Your answer is the lines below, exactly, from the one that contains "funcionais com identificadores" through the one that contains "com serviços de", both included.

##########

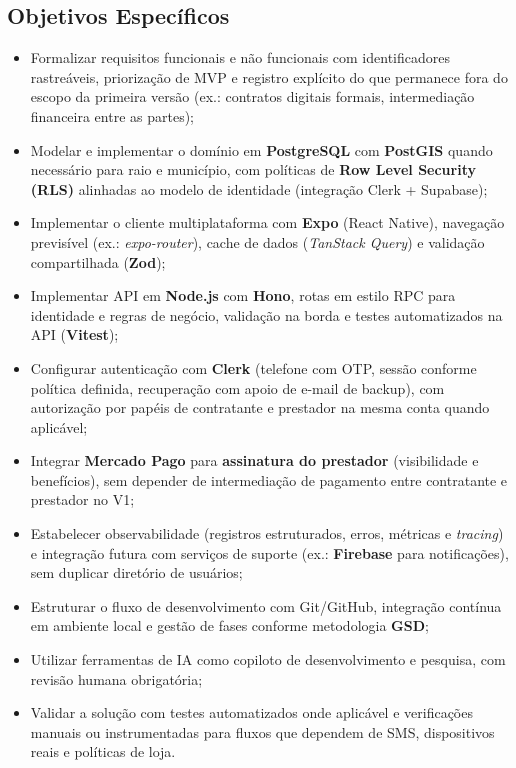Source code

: \documentclass[12pt, a4paper]{article}
\begin{document}
\subsection{Objetivos Específicos}

\begin{itemize}
  \item Formalizar requisitos funcionais e não funcionais com identificadores
        rastreáveis, priorização de MVP e registro explícito do que permanece
        fora do escopo da primeira versão (ex.: contratos digitais formais,
        intermediação financeira entre as partes);
  \item Modelar e implementar o domínio em \textbf{PostgreSQL} com
        \textbf{PostGIS} quando necessário para raio e município, com
        políticas de \textbf{Row Level Security (RLS)} alinhadas ao modelo
        de identidade (integração Clerk + Supabase);
  \item Implementar o cliente multiplataforma com \textbf{Expo}
        (React Native), navegação previsível (ex.: \textit{expo-router}),
        cache de dados (\textit{TanStack Query}) e validação compartilhada
        (\textbf{Zod});
  \item Implementar API em \textbf{Node.js} com \textbf{Hono}, rotas em
        estilo RPC para identidade e regras de negócio, validação na borda
        e testes automatizados na API (\textbf{Vitest});
  \item Configurar autenticação com \textbf{Clerk} (telefone com OTP,
        sessão conforme política definida, recuperação com apoio de e-mail
        de backup), com autorização por papéis de contratante e prestador
        na mesma conta quando aplicável;
  \item Integrar \textbf{Mercado Pago} para \textbf{assinatura do
        prestador} (visibilidade e benefícios), sem depender de
        intermediação de pagamento entre contratante e prestador no V1;
  \item Estabelecer observabilidade (registros estruturados, erros,
        métricas e \textit{tracing}) e integração futura com serviços de
        suporte (ex.: \textbf{Firebase} para notificações), sem duplicar
        diretório de usuários;
  \item Estruturar o fluxo de desenvolvimento com Git/GitHub, integração
        contínua em ambiente local e gestão de fases conforme metodologia
        \textbf{GSD};
  \item Utilizar ferramentas de IA como copiloto de desenvolvimento e
        pesquisa, com revisão humana obrigatória;
  \item Validar a solução com testes automatizados onde aplicável e
        verificações manuais ou instrumentadas para fluxos que dependem de
        SMS, dispositivos reais e políticas de loja.
\end{itemize}
\end{document}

##########

*Response to the task*
  \item Formalizar requisitos funcionais e não funcionais com identificadores
        rastreáveis, priorização de MVP e registro explícito do que permanece
        fora do escopo da primeira versão (ex.: contratos digitais formais,
        intermediação financeira entre as partes);
  \item Modelar e implementar o domínio em \textbf{PostgreSQL} com
        \textbf{PostGIS} quando necessário para raio e município, com
        políticas de \textbf{Row Level Security (RLS)} alinhadas ao modelo
        de identidade (integração Clerk + Supabase);
  \item Implementar o cliente multiplataforma com \textbf{Expo}
        (React Native), navegação previsível (ex.: \textit{expo-router}),
        cache de dados (\textit{TanStack Query}) e validação compartilhada
        (\textbf{Zod});
  \item Implementar API em \textbf{Node.js} com \textbf{Hono}, rotas em
        estilo RPC para identidade e regras de negócio, validação na borda
        e testes automatizados na API (\textbf{Vitest});
  \item Configurar autenticação com \textbf{Clerk} (telefone com OTP,
        sessão conforme política definida, recuperação com apoio de e-mail
        de backup), com autorização por papéis de contratante e prestador
        na mesma conta quando aplicável;
  \item Integrar \textbf{Mercado Pago} para \textbf{assinatura do
        prestador} (visibilidade e benefícios), sem depender de
        intermediação de pagamento entre contratante e prestador no V1;
  \item Estabelecer observabilidade (registros estruturados, erros,
        métricas e \textit{tracing}) e integração futura com serviços de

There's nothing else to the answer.